“I will never forget my first day of school. My mom woke me up, got me dressed, made my bed, and fed me. Man, did the guys in the dorm tease me.”
                                                                                                           —Michael Aronin

Students form impressions of teachers quickly.

Open a class with a joke or a funny quote and you send a simple message: this might actually be interesting. As humorist Herbert Gardner once noted, “Once you get people laughing, they’re listening.”

In the traditional classroom, students usually wait until the end of the first lecture before declaring, “This class is going to suck.”

Online classes shrink that decision window dramatically.

Minutes.

Sometimes seconds.

The first session of a virtual course is a lot like Tinder—students make snap judgments and swipe accordingly.

Online instruction shares another feature with Tinder.

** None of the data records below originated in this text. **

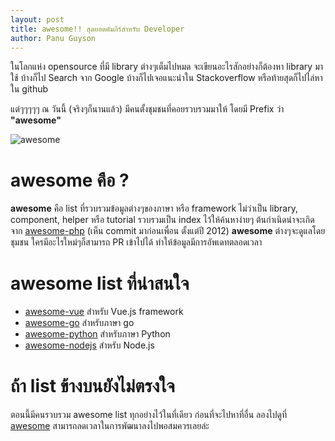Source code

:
 ```yaml
---
layout: post
title: awesome!! สุดยอดคัมภีร์สำหรับ Developer
author: Panu Guyson
---
```

ในโลกแห่ง opensource ที่มี library ต่างๆเต็มไปหมด จะเขียนอะไรสักอย่างก็ต้องหา library มาใช้ บ้างก็ไป Search จาก Google บ้างก็ไปเจอแนะนำใน Stackoverflow หรือท้ายสุดก็ไปไล่หาใน github

แต่ๆๆๆๆๆ ณ วันนี้ (จริงๆก็นานแล้ว) มีคนตั้งชุมชนที่คอยรวบรวมมาให้ โดยมี Prefix ว่า **"awesome"**

![awesome](https://cdn.rawgit.com/sindresorhus/awesome/master/media/logo.svg)

# awesome คือ ?
**awesome** คือ list ที่รวบรวมข้อมูลต่างๆของภาษา หรือ framework ไม่ว่าเป็น library, component, helper หรือ tutorial รวบรวมเป็น index ไว้ให้ค้นหาง่ายๆ ต้นกำเนิดน่าจะเกิดจาก [awesome-php](https://github.com/ziadoz/awesome-php) (เห็น commit มาก่อนเพื่อน ตั้งแต่ปี 2012) **awesome** ต่างๆจะดูแลโดยชุมชน ใครมีอะไรใหม่ๆก็สามารถ PR เข้าไปได้ ทำให้ข้อมูลมีการอัพเดทตลอดเวลา

# awesome list ที่น่าสนใจ
- [awesome-vue](https://github.com/vuejs/awesome-vue) สำหรับ Vue.js framework
- [awesome-go](https://github.com/avelino/awesome-go) สำหรับภาษา go
- [awesome-python](https://github.com/vinta/awesome-python) สำหรับภาษา Python
- [awesome-nodejs](https://github.com/sindresorhus/awesome-nodejs) สำหรับ Node.js



# ถ้า list ข้างบนยังไม่ตรงใจ 
ตอนนี้มีคนรวบรวม awesome list ทุกอย่างไว้ในที่เดียว ก่อนที่จะไปหาที่อื่น ลองไปดูที่ [awesome](https://github.com/sindresorhus/awesome) สามารถลดเวลาในการพัฒนาลงไปพอสมควรเลยล่ะ
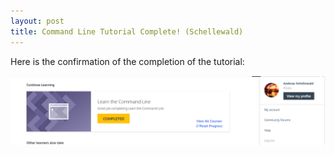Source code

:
 ```yaml
---
layout: post
title: Command Line Tutorial Complete! (Schellewald)
---
```


Here is the confirmation of the completion of the tutorial:

![](./img/schellewald/screen_cmdline.PNG)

Both are visually driven environments.

Looks matter.

That means instructors should begin with some kind of visual hook that signals personality and engagement. For example:

  • a silly subtitle on the first slide

  • a funny image or cartoon

  • a reformatted quote

  • a humorous caption

  • even a slightly embarrassing childhood photo of the instructor

These quick visual cues can immediately humanize the instructor and signal that the class won’t be a forty-five-minute talking head.

Educators—especially college professors—often resist the idea that teaching should be entertaining. In the traditional classroom it’s easier to defend that position.

But online instruction isn’t the traditional classroom.

It’s a screen.

And when students are staring at a screen, presentation matters.

If you want your class to survive the first few minutes of Educational Tinder, give students a reason to swipe right.